The economic shock of COVID-19 is being felt by American workers and retail investors as the country registers 17 million applications for unemployment and absorbs painful stock market losses.
Workers and investors alike are looking for corporate leadership to act decisively to survive the crisis, while positioning their companies for economic recovery. A recent survey of 1,000 Americans conducted by APCO Worldwide offers insights for business leaders and communicators as they work to navigate the weeks and months ahead.
More than half of American workers (53%) have already seen negative effects of the downturn, including layoffs, furloughs, pay cuts and wage freezes, reorganizations and shifting employment statuses. Ten percent of employees at large businesses, and a whopping 25% of employees at small businesses, are not confident their company will survive the drop in sales and stay in business.
With these numbers, it is not surprising that six out of 10 workers (62%) are in favor of their employer seeking relief from the federal government’s $2 trillion economic stimulus package.
It is an understatement to say corporate leaders are in a difficult spot. They have to be agile in balancing and communicating different priorities, while demonstrating business leadership and empathy.
Americans expect businesses to do what it takes to maintain their strength and ability to serve customers, while pursuing market opportunities. But in the near term they also expect companies to safeguard employees and help their communities. The goodwill they build now could help later on: three quarters of Americans (74%) said the way a business treats its employees during the COVID-19 pandemic will influence their purchasing decisions.
The public recognizes that actions will be needed to stabilize and rescue impacted industries, and to restructure or find buyers for businesses that are financially distressed. However, nearly one in three (28%) say they haven’t received communications about their employer’s plans to respond to the economic downturn. Communication with employees is critical for keeping a motivated and committed workforce at a time when companies need all resources performing at their best.

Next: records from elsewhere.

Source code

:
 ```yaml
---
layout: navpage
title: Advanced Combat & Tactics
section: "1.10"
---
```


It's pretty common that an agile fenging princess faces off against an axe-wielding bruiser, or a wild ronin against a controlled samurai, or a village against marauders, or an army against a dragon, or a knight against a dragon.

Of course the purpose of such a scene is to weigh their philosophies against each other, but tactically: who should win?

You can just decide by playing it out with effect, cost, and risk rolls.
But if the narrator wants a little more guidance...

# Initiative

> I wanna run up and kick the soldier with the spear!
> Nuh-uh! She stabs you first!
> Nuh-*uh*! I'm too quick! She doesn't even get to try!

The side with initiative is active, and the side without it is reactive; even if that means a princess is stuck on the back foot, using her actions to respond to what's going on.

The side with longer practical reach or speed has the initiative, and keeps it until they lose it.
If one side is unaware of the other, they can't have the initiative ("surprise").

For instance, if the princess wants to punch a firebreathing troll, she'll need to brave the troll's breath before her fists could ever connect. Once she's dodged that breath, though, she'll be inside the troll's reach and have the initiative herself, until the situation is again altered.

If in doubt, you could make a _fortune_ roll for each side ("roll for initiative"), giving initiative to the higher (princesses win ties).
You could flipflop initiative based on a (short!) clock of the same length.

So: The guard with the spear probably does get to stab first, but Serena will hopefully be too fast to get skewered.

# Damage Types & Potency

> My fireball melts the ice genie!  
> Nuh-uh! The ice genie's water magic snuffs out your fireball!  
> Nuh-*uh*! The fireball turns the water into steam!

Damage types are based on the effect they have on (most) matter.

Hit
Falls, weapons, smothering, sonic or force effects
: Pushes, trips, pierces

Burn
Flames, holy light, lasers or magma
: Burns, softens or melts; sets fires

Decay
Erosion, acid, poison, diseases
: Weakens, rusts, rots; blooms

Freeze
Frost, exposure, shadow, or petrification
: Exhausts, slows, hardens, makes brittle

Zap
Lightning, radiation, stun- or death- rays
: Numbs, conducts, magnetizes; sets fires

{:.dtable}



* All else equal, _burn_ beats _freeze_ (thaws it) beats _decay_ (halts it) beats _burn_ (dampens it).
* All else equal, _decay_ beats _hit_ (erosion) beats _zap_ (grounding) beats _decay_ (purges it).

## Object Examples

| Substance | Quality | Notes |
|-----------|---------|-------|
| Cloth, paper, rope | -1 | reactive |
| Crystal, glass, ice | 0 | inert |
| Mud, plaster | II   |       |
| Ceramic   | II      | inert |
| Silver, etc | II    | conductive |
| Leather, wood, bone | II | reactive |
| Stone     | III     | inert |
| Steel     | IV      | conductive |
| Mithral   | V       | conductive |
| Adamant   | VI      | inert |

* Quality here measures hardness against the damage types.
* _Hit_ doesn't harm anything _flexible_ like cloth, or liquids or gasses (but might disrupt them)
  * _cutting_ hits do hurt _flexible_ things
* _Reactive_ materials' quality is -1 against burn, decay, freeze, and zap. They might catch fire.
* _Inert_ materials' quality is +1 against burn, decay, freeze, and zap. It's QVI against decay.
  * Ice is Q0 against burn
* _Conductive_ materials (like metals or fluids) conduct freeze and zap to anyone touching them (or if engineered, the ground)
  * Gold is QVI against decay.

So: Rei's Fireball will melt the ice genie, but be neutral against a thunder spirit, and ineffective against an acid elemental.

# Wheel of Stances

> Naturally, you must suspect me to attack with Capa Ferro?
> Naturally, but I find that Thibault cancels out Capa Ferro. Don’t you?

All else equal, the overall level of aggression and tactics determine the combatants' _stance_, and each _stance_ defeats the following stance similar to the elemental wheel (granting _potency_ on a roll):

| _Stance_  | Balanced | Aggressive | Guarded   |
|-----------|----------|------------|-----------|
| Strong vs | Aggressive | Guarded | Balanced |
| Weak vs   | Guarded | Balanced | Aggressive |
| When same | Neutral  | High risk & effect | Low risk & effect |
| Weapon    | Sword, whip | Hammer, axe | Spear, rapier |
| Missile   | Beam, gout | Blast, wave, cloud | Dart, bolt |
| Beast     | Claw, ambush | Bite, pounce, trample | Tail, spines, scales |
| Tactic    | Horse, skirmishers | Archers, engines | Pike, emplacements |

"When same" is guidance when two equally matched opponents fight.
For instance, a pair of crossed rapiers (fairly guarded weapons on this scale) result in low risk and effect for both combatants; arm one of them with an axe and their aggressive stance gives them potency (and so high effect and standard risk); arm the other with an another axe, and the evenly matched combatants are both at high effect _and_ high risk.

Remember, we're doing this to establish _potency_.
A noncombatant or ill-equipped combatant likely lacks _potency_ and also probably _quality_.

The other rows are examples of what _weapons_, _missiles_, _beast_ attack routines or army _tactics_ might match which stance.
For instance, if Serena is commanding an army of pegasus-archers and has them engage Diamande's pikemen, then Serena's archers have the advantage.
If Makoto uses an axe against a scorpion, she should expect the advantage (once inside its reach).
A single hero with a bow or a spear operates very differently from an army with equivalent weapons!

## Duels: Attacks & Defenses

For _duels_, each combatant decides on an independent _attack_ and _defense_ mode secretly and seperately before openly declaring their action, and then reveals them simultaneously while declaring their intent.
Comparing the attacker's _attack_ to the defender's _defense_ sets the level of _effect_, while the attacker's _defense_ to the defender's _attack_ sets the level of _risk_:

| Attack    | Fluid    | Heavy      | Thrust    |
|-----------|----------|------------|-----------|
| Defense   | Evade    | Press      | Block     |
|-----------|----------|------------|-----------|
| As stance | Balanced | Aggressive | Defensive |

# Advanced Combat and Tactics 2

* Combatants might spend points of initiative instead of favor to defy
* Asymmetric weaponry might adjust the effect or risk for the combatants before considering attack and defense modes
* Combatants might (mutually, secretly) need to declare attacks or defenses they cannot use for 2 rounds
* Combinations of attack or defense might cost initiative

It’s also important for companies to keep in mind that employees and consumers have also been hit by a stock market downturn that is devastating personal savings in retirement nest eggs, brokerage and college savings accounts.
Four in ten Americans (41%) with a 401(k) or other investments think they will recover over time but will need to scale back their future expectations; 27% don’t think their long-term future will be affected, but 15% are worried their nest egg may never fully recover.
Most believe an economic recovery that brings back jobs after the pandemic will have the most impact on rebuilding their finances. One-third (33%) believe it will take 12 months or less to recover and another third (32%) think it will take one or two years.
For businesses, that means leaning into value-conscious offerings and flexible service models, while innovating for what people are going to want and need in the “next normal.”
Public companies also need to work hard to deliver a clear message about downside protection and upside potential to analysts and investors: what the company is doing to preserve financial health now, and where it is prioritizing resources to restore value and capture new market opportunities.
Organizations follow the leader, especially in times of crisis. CEOs and C-suite executives need to set the tone at the top and communicate the importance of living the company’s values when it counts most. They need to lead by example, acting with empathy towards stakeholders who are being impacted by an unprecedented situation, and work to create inclusive growth in the difficult recovery ahead.